April 03, 2014

Living With the Enemy

I asked Peggy if she had any enemies and she laughed, “Yes, but can I pick more than one?” Then, on a serious note, she told me about being married to her 90 year-old husband, a man who is 25 years her senior. Early into the marriage he attended church with her, but he soon dropped all pretenses. “He is what I would call a spiritual enemy. He mocks me, makes snide remarks and ridicules what I’m doing.” Peggy is determined to have a Christian home, with or without a believing husband. “I love him, but I’ve stopped taking responsibility for him. All I can do is pray and be a good example.” The book of Numbers offers insight into living with enemies, “When you go into battle in your own land against an enemy who is oppressing you, sound a blast on the trumpets. Then you will be remembered by the LORD your God and rescued from your enemies.” (Numbers 10:9 NIV)

1 comment:

Steve Corey said...

Gail;

-----Doesn’t God have any respect for our moments? He tells us how much He’s going to take care of us and protect us and rescue us from our enemies. Yet this poor lady remains suffering the abuse of an enemy-hearted husband. We all now suffer the weight of a behemoth play-ground project hung around our necks in a time of poverty enabled by a justice system which calls right wrong and wrong right under an administration who treats our allies like enemies and paves roads for our foes while it burdens productive people with insufferable regulations and batters down every wall of restraint for all the ravenous free-riders it glorifies. Amidst God’s promises, good people go hungry, are harassed by our government, are shot in the back of the head by other governments; Christians in the Sudan are hauled off and tortured for ransom; Christians in Syria are murdered; and Israel suffers a constant barrage of rockets. And God rescues His people from their enemies.
-----His people are a very special kind of human. They have been rescued from their worst enemy - eternal death - by having been rescued from their worst enemy - themselves. (Relate the two.) A man’s spirit is the lamp of the Lord for searching his soul (Prov 20:27). The first thing God does for a person having turned to Him for rescue is to put in him His own Spirit for making the light of the man’s spirit to become true. Then by that light God knows him truly within his place of first peace - the inner soul. Therein is the individual’s place of greatest momentary importance. Anywhere his body may go or be taken or starved, imprisoned, tortured, or destroyed, there also is this great peace of victory over the enemy. For there, inside, is yet his mingling and meeting with God. And there, by the new light of the man’s spirit, his mind has been processing differently, transforming and taking captive errant, enemy thoughts of deceit and despair. New conclusions turn him around, and his senses perceive constructive paths of love and joy, friends now in the place of his old destructive paths of spite and anger and infringement - vanquished enemies. But God does not build for us this fortress against these enemies lest we first bring to Him the material for its building - our selves. We are a special people by the way we are reconstructed.
-----Then our bodies do truly endure only a moment of tragedy.

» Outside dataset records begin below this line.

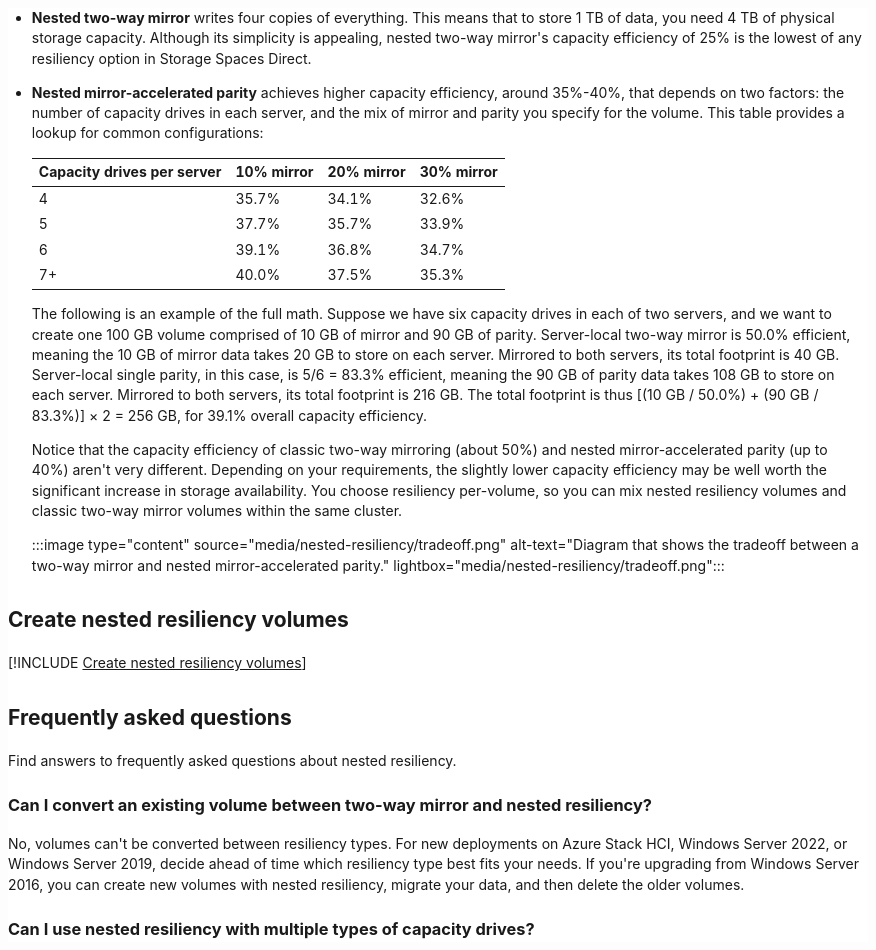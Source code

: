 - **Nested two-way mirror** writes four copies of everything. This means that to store 1 TB of data, you need 4 TB of physical storage capacity. Although its simplicity is appealing, nested two-way mirror's capacity efficiency of 25% is the lowest of any resiliency option in Storage Spaces Direct.

- **Nested mirror-accelerated parity** achieves higher capacity efficiency, around 35%-40%, that depends on two factors: the number of capacity drives in each server, and the mix of mirror and parity you specify for the volume. This table provides a lookup for common configurations:

  | Capacity drives per server | 10% mirror | 20% mirror | 30% mirror |
  |----------------------------|------------|------------|------------|
  | 4                          | 35.7%      | 34.1%      | 32.6%      |
  | 5                          | 37.7%      | 35.7%      | 33.9%      |
  | 6                          | 39.1%      | 36.8%      | 34.7%      |
  | 7+                         | 40.0%      | 37.5%      | 35.3%      |

  The following is an example of the full math. Suppose we have six capacity drives in each of two servers, and we want to create one 100 GB volume comprised of 10 GB of mirror and 90 GB of parity. Server-local two-way mirror is 50.0% efficient, meaning the 10 GB of mirror data takes 20 GB to store on each server. Mirrored to both servers, its total footprint is 40 GB. Server-local single parity, in this case, is 5/6 = 83.3% efficient, meaning the 90 GB of parity data takes 108 GB to store on each server. Mirrored to both servers, its total footprint is 216 GB. The total footprint is thus [(10 GB / 50.0%) + (90 GB / 83.3%)] × 2 = 256 GB, for 39.1% overall capacity efficiency.

  Notice that the capacity efficiency of classic two-way mirroring (about 50%) and nested mirror-accelerated parity (up to 40%) aren't very different. Depending on your requirements, the slightly lower capacity efficiency may be well worth the significant increase in storage availability. You choose resiliency per-volume, so you can mix nested resiliency volumes and classic two-way mirror volumes within the same cluster.

  :::image type="content" source="media/nested-resiliency/tradeoff.png" alt-text="Diagram that shows the tradeoff between a two-way mirror and nested mirror-accelerated parity." lightbox="media/nested-resiliency/tradeoff.png":::

## Create nested resiliency volumes

[!INCLUDE [Create nested resiliency volumes](../includes/create-volumes-with-nested-resiliency.md)]

## Frequently asked questions

Find answers to frequently asked questions about nested resiliency.

### Can I convert an existing volume between two-way mirror and nested resiliency?

No, volumes can't be converted between resiliency types. For new deployments on Azure Stack HCI, Windows Server 2022, or Windows Server 2019, decide ahead of time which resiliency type best fits your needs. If you're upgrading from Windows Server 2016, you can create new volumes with nested resiliency, migrate your data, and then delete the older volumes.

### Can I use nested resiliency with multiple types of capacity drives?
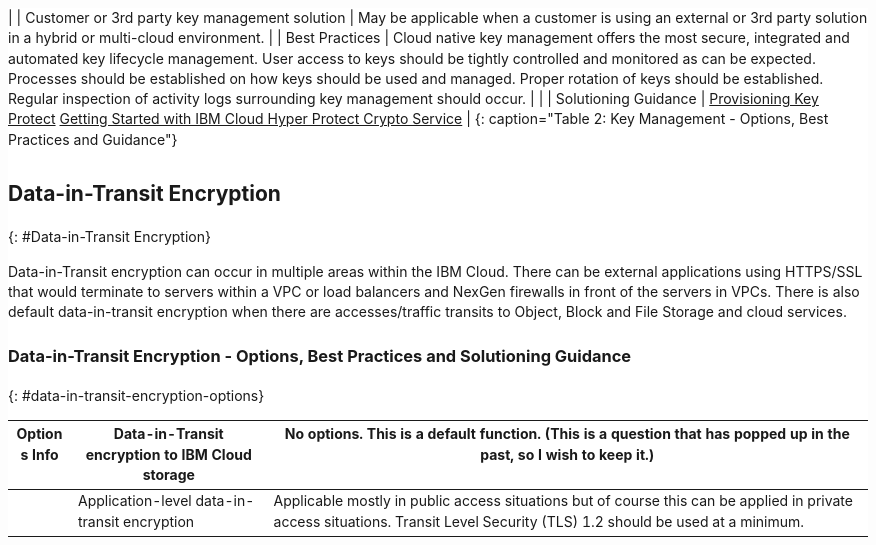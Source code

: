 |                          | Customer or 3rd party key management solution                                                                                                                                                                                                                                                                                                                                                 | May be applicable when a customer is using an external or 3rd party solution in a hybrid or multi-cloud environment.                                                                                                                                                                                                                                                                               |
| Best Practices       | Cloud native key management offers the most secure, integrated and automated key lifecycle management. User access to keys should be tightly controlled and monitored as can be expected. Processes should be established on how keys should be used and managed. Proper rotation of keys should be established. Regular inspection of activity logs surrounding key management should occur. |                                                                                                                                                                                                                                                                                                                                                                                                    |
| Solutioning Guidance | [Provisioning Key Protect](https://docs/key-protect?topic=key-protect-provision) [Getting Started with IBM Cloud Hyper Protect Crypto Service](https://docs/hs-crypto?topic=hs-crypto-get-started)                                                                                                                                                                |
{: caption="Table 2: Key Management - Options, Best Practices and Guidance"}



## Data-in-Transit Encryption
{: #Data-in-Transit Encryption}




Data-in-Transit encryption can occur in multiple areas within the IBM Cloud. There can be external applications using HTTPS/SSL that would terminate to servers within a VPC or load balancers and NexGen firewalls in front of the servers in VPCs. There is also default data-in-transit encryption when there are accesses/traffic transits to Object, Block and File Storage and cloud services.

### Data-in-Transit Encryption - Options, Best Practices and Solutioning Guidance
{: #data-in-transit-encryption-options}

| Options Info         | Data-in-Transit encryption to IBM Cloud storage                                                                                                                                                                                                                                                                                                                                                                                                                                                                                                                                                                                                                                                                                                                                                                                                                                                                                            | No options. This is a default function. (This is a question that has popped up in the past, so I wish to keep it.)                                                          |
|--------------------------|--------------------------------------------------------------------------------------------------------------------------------------------------------------------------------------------------------------------------------------------------------------------------------------------------------------------------------------------------------------------------------------------------------------------------------------------------------------------------------------------------------------------------------------------------------------------------------------------------------------------------------------------------------------------------------------------------------------------------------------------------------------------------------------------------------------------------------------------------------------------------------------------------------------------------------------------|-----------------------------------------------------------------------------------------------------------------------------------------------------------------------------|
|                          | Application-level data-in-transit encryption                                                                                                                                                                                                                                                                                                                                                                                                                                                                                                                                                                                                                                                                                                                                                                                                                                                                                               | Applicable mostly in public access situations but of course this can be applied in private access situations. Transit Level Security (TLS) 1.2 should be used at a minimum. |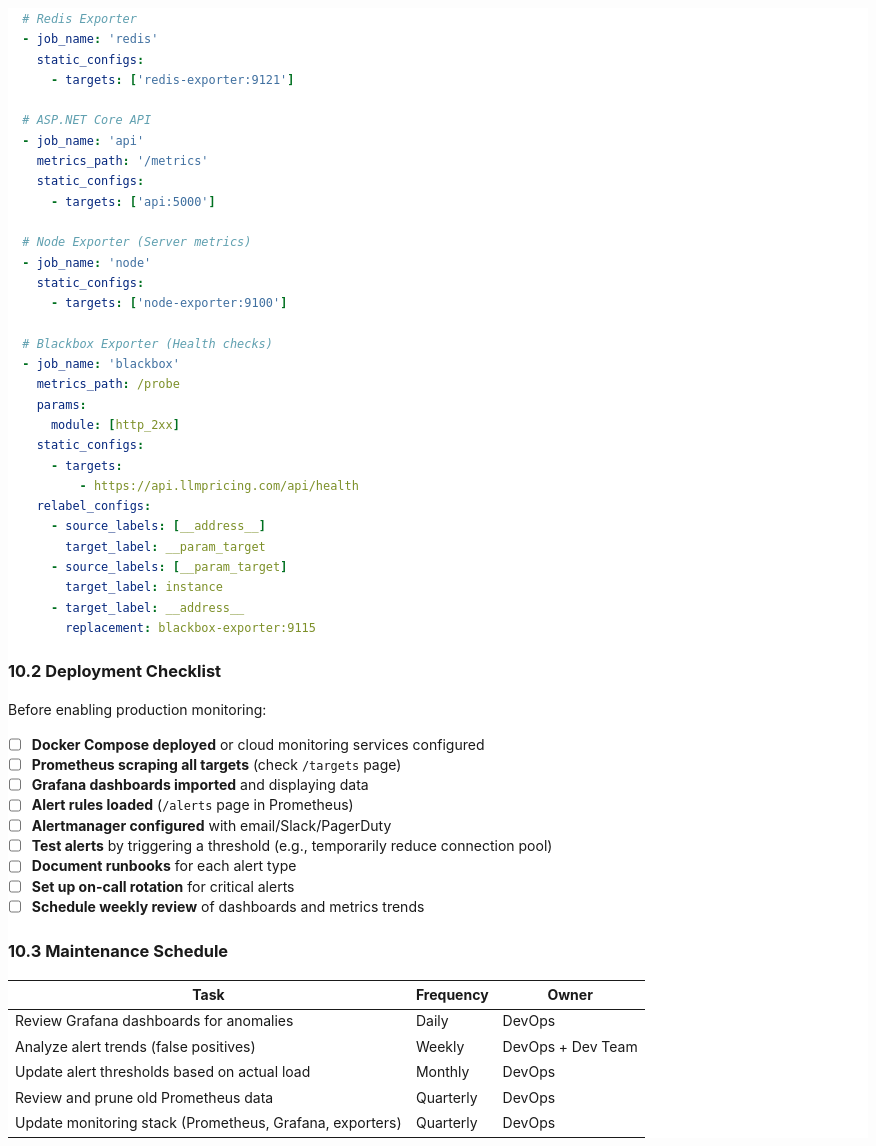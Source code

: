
 ```yaml
  # Redis Exporter
  - job_name: 'redis'
    static_configs:
      - targets: ['redis-exporter:9121']

  # ASP.NET Core API
  - job_name: 'api'
    metrics_path: '/metrics'
    static_configs:
      - targets: ['api:5000']

  # Node Exporter (Server metrics)
  - job_name: 'node'
    static_configs:
      - targets: ['node-exporter:9100']

  # Blackbox Exporter (Health checks)
  - job_name: 'blackbox'
    metrics_path: /probe
    params:
      module: [http_2xx]
    static_configs:
      - targets:
          - https://api.llmpricing.com/api/health
    relabel_configs:
      - source_labels: [__address__]
        target_label: __param_target
      - source_labels: [__param_target]
        target_label: instance
      - target_label: __address__
        replacement: blackbox-exporter:9115
```

### 10.2 Deployment Checklist

Before enabling production monitoring:

- [ ] **Docker Compose deployed** or cloud monitoring services configured
- [ ] **Prometheus scraping all targets** (check `/targets` page)
- [ ] **Grafana dashboards imported** and displaying data
- [ ] **Alert rules loaded** (`/alerts` page in Prometheus)
- [ ] **Alertmanager configured** with email/Slack/PagerDuty
- [ ] **Test alerts** by triggering a threshold (e.g., temporarily reduce connection pool)
- [ ] **Document runbooks** for each alert type
- [ ] **Set up on-call rotation** for critical alerts
- [ ] **Schedule weekly review** of dashboards and metrics trends

### 10.3 Maintenance Schedule

| Task | Frequency | Owner |
|------|-----------|-------|
| Review Grafana dashboards for anomalies | Daily | DevOps |
| Analyze alert trends (false positives) | Weekly | DevOps + Dev Team |
| Update alert thresholds based on actual load | Monthly | DevOps |
| Review and prune old Prometheus data | Quarterly | DevOps |
| Update monitoring stack (Prometheus, Grafana, exporters) | Quarterly | DevOps |

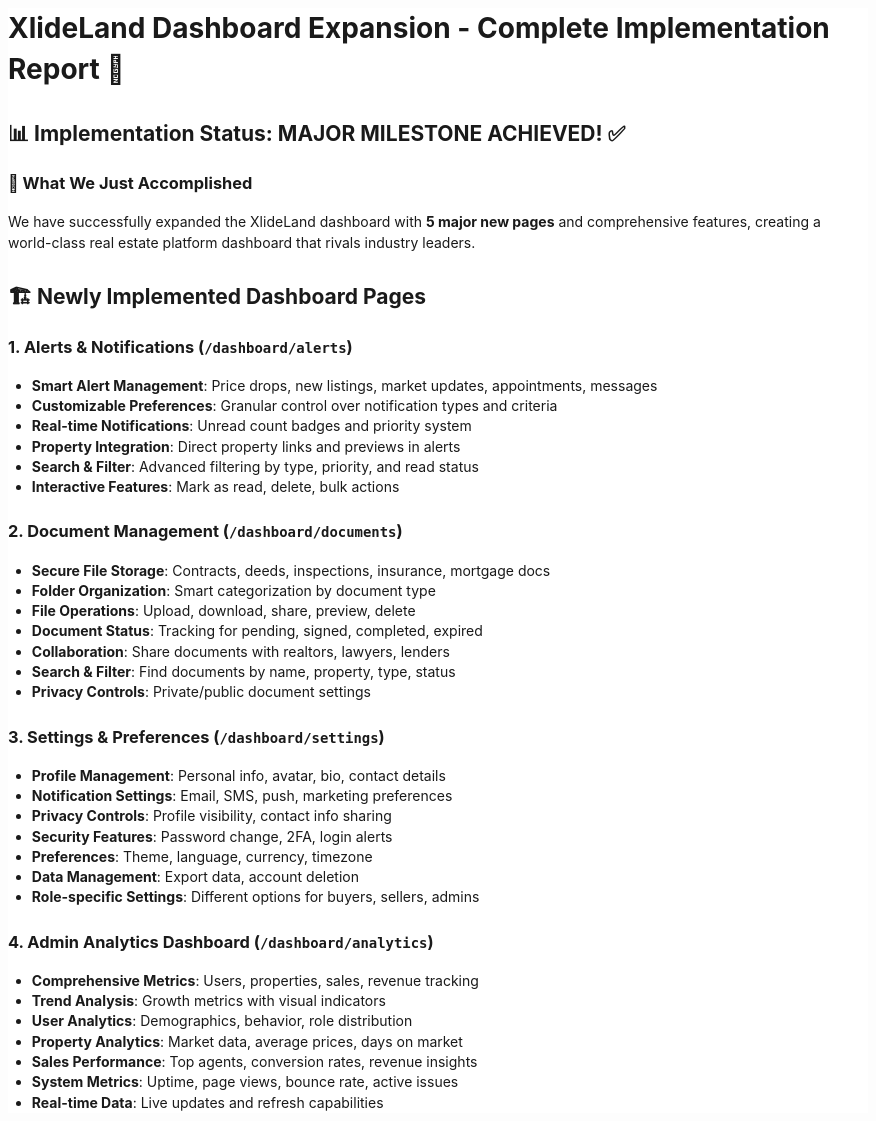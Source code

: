 # XlideLand Dashboard Expansion - Complete Implementation Report 🚀

## 📊 Implementation Status: MAJOR MILESTONE ACHIEVED! ✅

### 🎯 What We Just Accomplished

We have successfully expanded the XlideLand dashboard with **5 major new pages** and comprehensive features, creating a world-class real estate platform dashboard that rivals industry leaders.

## 🏗️ Newly Implemented Dashboard Pages

### 1. **Alerts & Notifications** (`/dashboard/alerts`)
- **Smart Alert Management**: Price drops, new listings, market updates, appointments, messages
- **Customizable Preferences**: Granular control over notification types and criteria
- **Real-time Notifications**: Unread count badges and priority system
- **Property Integration**: Direct property links and previews in alerts
- **Search & Filter**: Advanced filtering by type, priority, and read status
- **Interactive Features**: Mark as read, delete, bulk actions

### 2. **Document Management** (`/dashboard/documents`)
- **Secure File Storage**: Contracts, deeds, inspections, insurance, mortgage docs
- **Folder Organization**: Smart categorization by document type
- **File Operations**: Upload, download, share, preview, delete
- **Document Status**: Tracking for pending, signed, completed, expired
- **Collaboration**: Share documents with realtors, lawyers, lenders
- **Search & Filter**: Find documents by name, property, type, status
- **Privacy Controls**: Private/public document settings

### 3. **Settings & Preferences** (`/dashboard/settings`)
- **Profile Management**: Personal info, avatar, bio, contact details
- **Notification Settings**: Email, SMS, push, marketing preferences
- **Privacy Controls**: Profile visibility, contact info sharing
- **Security Features**: Password change, 2FA, login alerts
- **Preferences**: Theme, language, currency, timezone
- **Data Management**: Export data, account deletion
- **Role-specific Settings**: Different options for buyers, sellers, admins

### 4. **Admin Analytics Dashboard** (`/dashboard/analytics`)
- **Comprehensive Metrics**: Users, properties, sales, revenue tracking
- **Trend Analysis**: Growth metrics with visual indicators
- **User Analytics**: Demographics, behavior, role distribution
- **Property Analytics**: Market data, average prices, days on market
- **Sales Performance**: Top agents, conversion rates, revenue insights
- **System Metrics**: Uptime, page views, bounce rate, active issues
- **Real-time Data**: Live updates and refresh capabilities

For our minds and souls now perceive more like God that these afflictions are truly momentary and are significantly confined to the flesh, while the overwhelming most of what we are is sheltered within the impenetrable peace and joy of the fortress of a greater an vastly more real existence in God’s presence, rather than in an enemy’s.
-----Certainly our bodies in their physical existence are not now rescued from enemies, but after all, they are only the trailing edge of us, the heel which snapping wolves can bite only, but not devour. For our bitten-to-death bodies will even be resurrected rather than swallowed. Our enemies will take to their death absolutely nothing of ours.